Sprzedającymi są fundusze inwestycyjne Cidinan, Permira VI Investment Platform i Mepinan, które w sumie posiadają około 70 proc. akcji giganta e-commerce. Zamierzają sprzedać do 76,5 mln akcji. Przy cenie akcji z wtorkowego zamknięcia sesji ten pakiet miał wartość niemal 4,9 mld zł. Dziś notowania Allegro rozpoczęły sesję od spadków. Po godz. 9 kurs traci prawie 7 proc. i wynosi 59,4 zł. Wartość obrotów przekroczyła już 100 mln zł. To dziś największy obrót na GPW.

Bloomberg poinformował wczoraj, że księga popytu na akcje w ramach ABB została już pokryta.
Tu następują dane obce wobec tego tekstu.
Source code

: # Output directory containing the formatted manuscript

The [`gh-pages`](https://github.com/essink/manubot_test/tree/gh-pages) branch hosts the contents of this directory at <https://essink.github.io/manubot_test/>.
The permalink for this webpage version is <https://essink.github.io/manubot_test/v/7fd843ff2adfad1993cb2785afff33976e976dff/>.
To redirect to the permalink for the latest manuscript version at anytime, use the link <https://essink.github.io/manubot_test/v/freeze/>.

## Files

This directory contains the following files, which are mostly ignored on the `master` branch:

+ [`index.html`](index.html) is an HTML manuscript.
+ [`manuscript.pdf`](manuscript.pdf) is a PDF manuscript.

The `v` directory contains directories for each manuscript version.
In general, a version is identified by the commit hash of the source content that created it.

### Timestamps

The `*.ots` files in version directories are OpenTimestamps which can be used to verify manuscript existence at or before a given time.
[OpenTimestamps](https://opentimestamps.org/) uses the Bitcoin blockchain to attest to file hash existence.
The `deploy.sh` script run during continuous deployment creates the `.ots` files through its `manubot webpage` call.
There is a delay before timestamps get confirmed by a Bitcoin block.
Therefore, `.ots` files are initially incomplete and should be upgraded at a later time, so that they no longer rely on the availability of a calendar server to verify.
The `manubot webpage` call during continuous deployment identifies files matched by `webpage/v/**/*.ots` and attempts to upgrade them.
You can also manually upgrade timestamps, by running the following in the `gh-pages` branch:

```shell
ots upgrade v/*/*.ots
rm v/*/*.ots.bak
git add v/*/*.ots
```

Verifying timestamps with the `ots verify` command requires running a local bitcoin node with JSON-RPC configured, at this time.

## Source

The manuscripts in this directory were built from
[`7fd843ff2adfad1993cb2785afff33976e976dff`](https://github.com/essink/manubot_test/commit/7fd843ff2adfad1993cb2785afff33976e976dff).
Pozostałe papiery należące do tych inwestorów mają zostać objęte 90-dniowym lockupem – wynika z komunikatu giełdowego podanego wczoraj przez Allegro.

W ABB pośredniczą Goldman Sachs, Morgan Stanley oraz PKO BP. Allegro zadebiutowało na warszawskiej giełdzie 12 października ubiegłego roku. Walory w pierwotnej ofercie publicznej wycenione zostały na 43 zł. Pierwszego dnia podrożały do 70 zł. Potem kurs dalej zwyżkował, notując maksimum na poziomie niemal 99 zł pod koniec października. Od tego czasu przeważa jednak podaż. Kursowi ciąży m.in. wejścia Amazona do Polski.

KOMENTARZ

Konrad Księżopolski, dyrektor dział analiz Haitong Banku

ABB jest dla mnie zaskoczeniem. Po pierwsze z racji bardzo krótkiego czasu od IPO, który jest krótszy niż formalny 180-dniowy lockup. Po drugie, kurs znajduje się ostatnio przy minimach od czasu pierwszego notowania, więc z tego punktu widzenia ten timing też może zastanawiać. Trudno timingu tego ABB nie kojarzyć z niedawnym oficjalnym wejściem Amazona na polski rynek. Mimo że debiut platformy Amazon odbył się bez fajerwerków i mocnej kampanii marketingowej, to jednak - co by nie mówić - otoczenie konkurencyjne dla Allegro się zaostrza. Dodatkowo Allegro wchodząc w automaty do odbierania paczek zmienia ten biznes w bardziej kapitałochłonny.